## [WORK REQUEST]
Only lines containing the string "cost" belong in the answer; find them in the records and copy them.

## [EXERCISE INPUT]
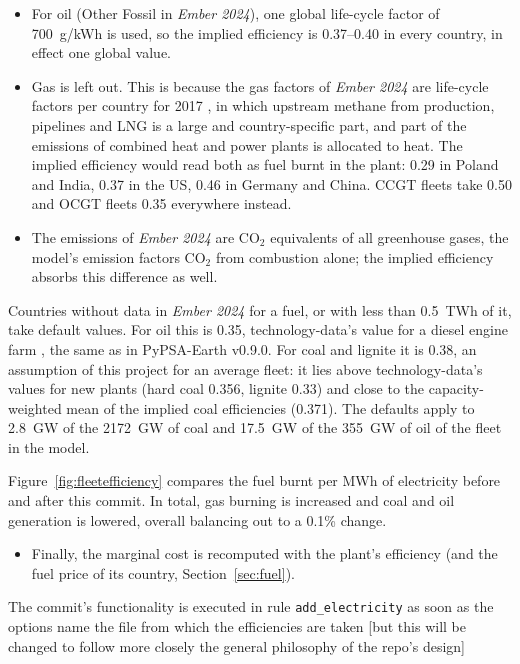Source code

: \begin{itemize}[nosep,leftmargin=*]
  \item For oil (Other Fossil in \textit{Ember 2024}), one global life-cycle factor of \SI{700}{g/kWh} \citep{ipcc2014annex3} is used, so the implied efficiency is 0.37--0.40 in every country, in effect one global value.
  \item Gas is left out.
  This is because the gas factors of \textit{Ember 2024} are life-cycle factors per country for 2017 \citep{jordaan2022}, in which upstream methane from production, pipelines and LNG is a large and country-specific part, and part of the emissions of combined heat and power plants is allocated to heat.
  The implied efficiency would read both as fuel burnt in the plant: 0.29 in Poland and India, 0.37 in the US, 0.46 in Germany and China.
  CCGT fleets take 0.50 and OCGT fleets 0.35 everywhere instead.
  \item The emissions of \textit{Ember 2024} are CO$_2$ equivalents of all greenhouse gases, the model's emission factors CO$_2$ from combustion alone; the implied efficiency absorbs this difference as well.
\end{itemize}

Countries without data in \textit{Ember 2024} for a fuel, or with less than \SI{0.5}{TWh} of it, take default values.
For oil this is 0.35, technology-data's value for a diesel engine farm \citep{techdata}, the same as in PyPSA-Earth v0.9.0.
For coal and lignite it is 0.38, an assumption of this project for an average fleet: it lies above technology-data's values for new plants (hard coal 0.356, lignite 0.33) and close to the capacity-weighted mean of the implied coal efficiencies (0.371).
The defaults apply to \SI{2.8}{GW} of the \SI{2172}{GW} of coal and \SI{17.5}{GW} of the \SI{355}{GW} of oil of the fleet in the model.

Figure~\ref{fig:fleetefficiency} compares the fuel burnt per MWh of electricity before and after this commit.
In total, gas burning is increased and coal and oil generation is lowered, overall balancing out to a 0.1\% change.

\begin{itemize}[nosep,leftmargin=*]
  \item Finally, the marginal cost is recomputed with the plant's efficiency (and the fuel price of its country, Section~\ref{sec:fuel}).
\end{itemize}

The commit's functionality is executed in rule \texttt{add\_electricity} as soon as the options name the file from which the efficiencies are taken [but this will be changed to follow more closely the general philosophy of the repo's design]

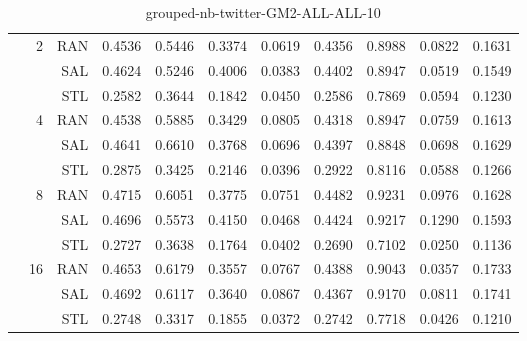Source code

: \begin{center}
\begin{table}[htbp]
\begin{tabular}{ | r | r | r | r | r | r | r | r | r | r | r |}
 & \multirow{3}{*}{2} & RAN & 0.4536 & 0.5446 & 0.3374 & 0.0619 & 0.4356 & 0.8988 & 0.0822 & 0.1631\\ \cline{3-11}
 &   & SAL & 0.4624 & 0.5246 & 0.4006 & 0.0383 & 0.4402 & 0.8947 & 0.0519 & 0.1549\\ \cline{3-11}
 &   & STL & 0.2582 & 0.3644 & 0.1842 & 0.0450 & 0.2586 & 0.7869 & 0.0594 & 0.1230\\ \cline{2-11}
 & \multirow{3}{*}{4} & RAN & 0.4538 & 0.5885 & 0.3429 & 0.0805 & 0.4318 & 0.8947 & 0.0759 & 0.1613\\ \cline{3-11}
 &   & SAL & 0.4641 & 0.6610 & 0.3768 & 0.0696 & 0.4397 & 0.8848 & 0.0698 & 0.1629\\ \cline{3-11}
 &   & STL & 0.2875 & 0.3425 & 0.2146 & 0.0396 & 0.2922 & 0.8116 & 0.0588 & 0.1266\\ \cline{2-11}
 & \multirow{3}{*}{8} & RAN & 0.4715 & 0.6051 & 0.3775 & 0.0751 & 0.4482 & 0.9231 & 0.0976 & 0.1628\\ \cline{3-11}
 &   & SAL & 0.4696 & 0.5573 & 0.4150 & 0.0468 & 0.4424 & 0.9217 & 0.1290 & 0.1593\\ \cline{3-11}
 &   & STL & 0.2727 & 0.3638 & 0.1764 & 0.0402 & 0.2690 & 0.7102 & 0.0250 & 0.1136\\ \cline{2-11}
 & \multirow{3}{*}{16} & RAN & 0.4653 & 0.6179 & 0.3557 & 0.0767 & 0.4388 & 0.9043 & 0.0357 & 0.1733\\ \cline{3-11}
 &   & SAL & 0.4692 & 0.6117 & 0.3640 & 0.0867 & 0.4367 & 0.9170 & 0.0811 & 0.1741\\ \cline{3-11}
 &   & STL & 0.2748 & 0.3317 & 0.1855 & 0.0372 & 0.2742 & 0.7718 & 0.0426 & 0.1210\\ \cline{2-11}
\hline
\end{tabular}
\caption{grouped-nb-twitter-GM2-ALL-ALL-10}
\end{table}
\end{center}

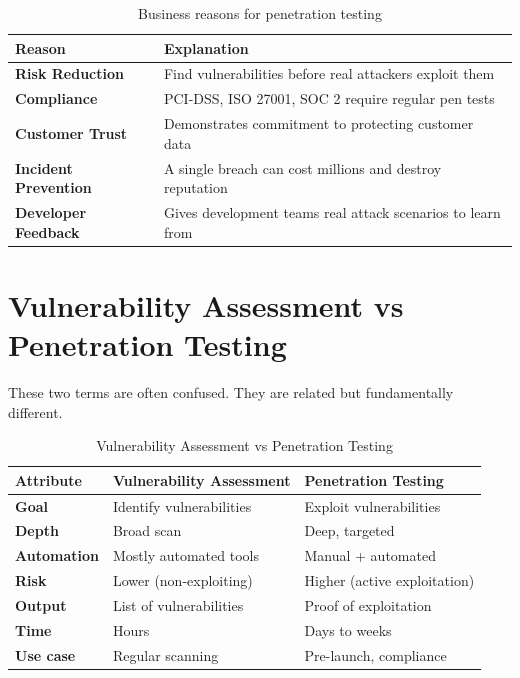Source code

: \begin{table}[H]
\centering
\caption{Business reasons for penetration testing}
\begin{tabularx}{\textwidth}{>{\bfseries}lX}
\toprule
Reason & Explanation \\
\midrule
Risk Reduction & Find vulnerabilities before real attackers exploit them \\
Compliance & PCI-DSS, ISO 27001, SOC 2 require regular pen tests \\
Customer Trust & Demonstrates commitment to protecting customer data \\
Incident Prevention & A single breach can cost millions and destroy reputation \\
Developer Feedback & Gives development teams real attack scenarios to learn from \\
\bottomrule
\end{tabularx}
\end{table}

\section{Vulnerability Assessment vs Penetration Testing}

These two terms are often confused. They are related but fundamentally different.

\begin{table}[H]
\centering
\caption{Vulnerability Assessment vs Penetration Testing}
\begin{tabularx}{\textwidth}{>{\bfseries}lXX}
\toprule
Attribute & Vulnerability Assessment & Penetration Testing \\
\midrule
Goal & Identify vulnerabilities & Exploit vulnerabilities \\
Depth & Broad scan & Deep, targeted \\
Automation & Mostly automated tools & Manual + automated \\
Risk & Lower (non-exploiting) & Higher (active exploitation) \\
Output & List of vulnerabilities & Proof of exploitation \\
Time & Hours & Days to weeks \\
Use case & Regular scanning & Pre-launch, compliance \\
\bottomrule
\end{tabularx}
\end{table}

---

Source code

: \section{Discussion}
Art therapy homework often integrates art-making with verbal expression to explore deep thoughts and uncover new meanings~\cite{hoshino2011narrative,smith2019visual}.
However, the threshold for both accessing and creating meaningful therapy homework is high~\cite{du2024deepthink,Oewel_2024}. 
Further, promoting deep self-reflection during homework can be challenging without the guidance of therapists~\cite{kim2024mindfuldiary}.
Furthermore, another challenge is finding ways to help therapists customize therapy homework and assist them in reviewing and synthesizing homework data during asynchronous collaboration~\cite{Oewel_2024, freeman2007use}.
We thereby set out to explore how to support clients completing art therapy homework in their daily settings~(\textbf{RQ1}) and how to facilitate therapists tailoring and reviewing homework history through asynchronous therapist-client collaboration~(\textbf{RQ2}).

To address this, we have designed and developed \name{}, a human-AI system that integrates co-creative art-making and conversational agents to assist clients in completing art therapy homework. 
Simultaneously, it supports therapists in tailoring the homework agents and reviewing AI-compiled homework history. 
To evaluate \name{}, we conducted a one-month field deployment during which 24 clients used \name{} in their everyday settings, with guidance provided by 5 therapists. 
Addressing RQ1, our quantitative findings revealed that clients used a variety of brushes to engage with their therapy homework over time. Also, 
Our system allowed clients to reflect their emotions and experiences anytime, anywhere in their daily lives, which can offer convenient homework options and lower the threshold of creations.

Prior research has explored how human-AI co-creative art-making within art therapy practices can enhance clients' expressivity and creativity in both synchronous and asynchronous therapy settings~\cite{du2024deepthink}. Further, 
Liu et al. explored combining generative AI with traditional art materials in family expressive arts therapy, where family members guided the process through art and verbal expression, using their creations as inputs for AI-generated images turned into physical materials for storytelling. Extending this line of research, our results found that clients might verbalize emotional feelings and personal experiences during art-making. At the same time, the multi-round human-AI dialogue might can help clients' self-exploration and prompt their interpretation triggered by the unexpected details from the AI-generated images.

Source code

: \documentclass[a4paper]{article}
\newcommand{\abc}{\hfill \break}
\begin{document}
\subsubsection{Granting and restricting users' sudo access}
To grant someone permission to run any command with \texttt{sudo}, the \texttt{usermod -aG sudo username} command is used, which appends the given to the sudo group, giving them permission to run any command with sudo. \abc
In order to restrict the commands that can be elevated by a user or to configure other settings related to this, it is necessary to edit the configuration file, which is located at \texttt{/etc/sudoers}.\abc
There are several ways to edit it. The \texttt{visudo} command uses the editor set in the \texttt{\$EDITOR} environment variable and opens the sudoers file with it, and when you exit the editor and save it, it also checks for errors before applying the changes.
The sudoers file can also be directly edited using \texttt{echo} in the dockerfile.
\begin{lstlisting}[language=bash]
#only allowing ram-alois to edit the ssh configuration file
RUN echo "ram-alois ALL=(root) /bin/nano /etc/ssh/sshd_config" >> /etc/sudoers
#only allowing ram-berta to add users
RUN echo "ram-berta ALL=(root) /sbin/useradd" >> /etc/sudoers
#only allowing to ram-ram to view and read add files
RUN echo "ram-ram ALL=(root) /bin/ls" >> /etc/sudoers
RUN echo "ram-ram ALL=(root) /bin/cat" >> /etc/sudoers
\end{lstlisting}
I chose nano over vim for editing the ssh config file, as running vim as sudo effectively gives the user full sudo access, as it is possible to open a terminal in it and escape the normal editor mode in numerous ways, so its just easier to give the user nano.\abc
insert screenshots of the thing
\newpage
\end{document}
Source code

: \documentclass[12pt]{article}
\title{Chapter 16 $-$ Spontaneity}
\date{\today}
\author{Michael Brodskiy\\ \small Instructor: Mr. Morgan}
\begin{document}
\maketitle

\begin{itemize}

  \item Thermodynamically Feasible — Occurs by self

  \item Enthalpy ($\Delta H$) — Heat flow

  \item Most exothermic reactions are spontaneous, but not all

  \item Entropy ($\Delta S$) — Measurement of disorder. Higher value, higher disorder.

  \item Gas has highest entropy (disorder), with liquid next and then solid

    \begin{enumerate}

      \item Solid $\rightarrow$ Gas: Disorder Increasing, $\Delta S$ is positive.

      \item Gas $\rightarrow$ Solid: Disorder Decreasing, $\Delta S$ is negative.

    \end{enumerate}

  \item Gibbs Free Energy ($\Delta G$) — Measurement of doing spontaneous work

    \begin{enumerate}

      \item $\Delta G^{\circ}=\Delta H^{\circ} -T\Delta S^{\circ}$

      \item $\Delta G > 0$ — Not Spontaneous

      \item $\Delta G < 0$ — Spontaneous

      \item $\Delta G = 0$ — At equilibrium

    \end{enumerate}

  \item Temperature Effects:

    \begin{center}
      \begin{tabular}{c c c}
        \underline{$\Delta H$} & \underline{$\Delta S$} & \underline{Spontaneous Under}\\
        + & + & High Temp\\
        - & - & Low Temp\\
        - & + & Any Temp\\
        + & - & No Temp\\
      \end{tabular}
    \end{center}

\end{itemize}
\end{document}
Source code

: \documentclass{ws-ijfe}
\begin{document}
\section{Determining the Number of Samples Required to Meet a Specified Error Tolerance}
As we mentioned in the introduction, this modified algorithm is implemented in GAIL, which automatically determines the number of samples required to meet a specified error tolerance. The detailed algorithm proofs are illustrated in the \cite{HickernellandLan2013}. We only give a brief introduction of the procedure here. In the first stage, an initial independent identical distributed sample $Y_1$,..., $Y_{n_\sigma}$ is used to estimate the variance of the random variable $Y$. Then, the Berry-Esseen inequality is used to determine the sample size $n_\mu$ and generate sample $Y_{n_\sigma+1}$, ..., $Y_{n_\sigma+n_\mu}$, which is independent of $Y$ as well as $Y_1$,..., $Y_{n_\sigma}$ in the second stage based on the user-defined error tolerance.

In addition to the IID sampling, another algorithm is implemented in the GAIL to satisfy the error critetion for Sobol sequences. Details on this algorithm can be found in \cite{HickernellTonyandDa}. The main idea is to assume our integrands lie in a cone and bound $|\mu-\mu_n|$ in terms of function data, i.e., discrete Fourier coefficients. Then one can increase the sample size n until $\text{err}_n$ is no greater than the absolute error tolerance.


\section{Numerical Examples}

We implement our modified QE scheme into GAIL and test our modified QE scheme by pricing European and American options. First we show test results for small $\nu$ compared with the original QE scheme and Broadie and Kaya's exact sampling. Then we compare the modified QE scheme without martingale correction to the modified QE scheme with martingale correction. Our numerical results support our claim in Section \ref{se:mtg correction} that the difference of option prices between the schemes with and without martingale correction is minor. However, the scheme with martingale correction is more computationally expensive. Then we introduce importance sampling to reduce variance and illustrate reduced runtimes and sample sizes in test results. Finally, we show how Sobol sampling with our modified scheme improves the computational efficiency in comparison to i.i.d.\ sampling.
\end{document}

## [EXERCISE SOLUTION]
  \item Finally, the marginal cost is recomputed with the plant's efficiency (and the fuel price of its country, Section~\ref{sec:fuel}).
Incident Prevention & A single breach can cost millions and destroy reputation \\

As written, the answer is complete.